Exercise instructions:
Search the records below for the word "questions". Pull out each line that has it.

Study material:

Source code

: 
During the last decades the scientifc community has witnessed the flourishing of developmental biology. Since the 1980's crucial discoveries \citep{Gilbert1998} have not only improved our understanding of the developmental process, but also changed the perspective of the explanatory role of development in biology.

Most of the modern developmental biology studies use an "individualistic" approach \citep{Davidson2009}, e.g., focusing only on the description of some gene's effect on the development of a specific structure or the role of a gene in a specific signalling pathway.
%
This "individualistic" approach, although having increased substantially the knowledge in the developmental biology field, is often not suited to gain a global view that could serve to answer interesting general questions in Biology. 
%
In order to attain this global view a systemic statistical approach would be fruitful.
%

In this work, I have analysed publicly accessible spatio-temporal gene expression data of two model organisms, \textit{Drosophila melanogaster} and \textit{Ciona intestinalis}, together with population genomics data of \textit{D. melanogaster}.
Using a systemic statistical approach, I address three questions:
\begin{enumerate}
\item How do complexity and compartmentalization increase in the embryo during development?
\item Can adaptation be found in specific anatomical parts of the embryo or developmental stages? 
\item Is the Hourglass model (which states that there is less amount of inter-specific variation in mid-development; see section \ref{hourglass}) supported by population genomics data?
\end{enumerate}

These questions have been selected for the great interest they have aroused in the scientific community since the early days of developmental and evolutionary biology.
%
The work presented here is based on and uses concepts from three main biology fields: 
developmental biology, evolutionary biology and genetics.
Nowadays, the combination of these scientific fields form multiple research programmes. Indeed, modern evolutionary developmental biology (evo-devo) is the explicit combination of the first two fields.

--

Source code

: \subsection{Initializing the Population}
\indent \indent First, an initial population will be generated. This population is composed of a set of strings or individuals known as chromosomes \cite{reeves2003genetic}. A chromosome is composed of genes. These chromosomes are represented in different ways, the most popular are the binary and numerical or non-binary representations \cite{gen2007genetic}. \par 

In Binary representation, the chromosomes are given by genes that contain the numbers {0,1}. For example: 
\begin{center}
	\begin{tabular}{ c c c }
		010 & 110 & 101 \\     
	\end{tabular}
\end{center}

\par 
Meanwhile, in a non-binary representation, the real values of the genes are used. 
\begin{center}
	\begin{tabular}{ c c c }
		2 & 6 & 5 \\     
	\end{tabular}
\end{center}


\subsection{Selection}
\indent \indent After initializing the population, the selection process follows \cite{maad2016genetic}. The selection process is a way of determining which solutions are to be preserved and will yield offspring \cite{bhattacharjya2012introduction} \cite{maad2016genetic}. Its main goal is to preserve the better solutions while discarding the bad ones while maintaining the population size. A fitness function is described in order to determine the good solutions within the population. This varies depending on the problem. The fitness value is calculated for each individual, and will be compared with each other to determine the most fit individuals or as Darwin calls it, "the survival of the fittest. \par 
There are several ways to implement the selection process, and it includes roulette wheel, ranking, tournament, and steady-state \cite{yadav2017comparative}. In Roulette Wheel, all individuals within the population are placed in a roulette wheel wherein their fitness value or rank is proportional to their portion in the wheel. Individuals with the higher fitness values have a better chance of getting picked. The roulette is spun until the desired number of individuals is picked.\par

Exercise answer:
This "individualistic" approach, although having increased substantially the knowledge in the developmental biology field, is often not suited to gain a global view that could serve to answer interesting general questions in Biology. 
Using a systemic statistical approach, I address three questions:
These questions have been selected for the great interest they have aroused in the scientific community since the early days of developmental and evolutionary biology.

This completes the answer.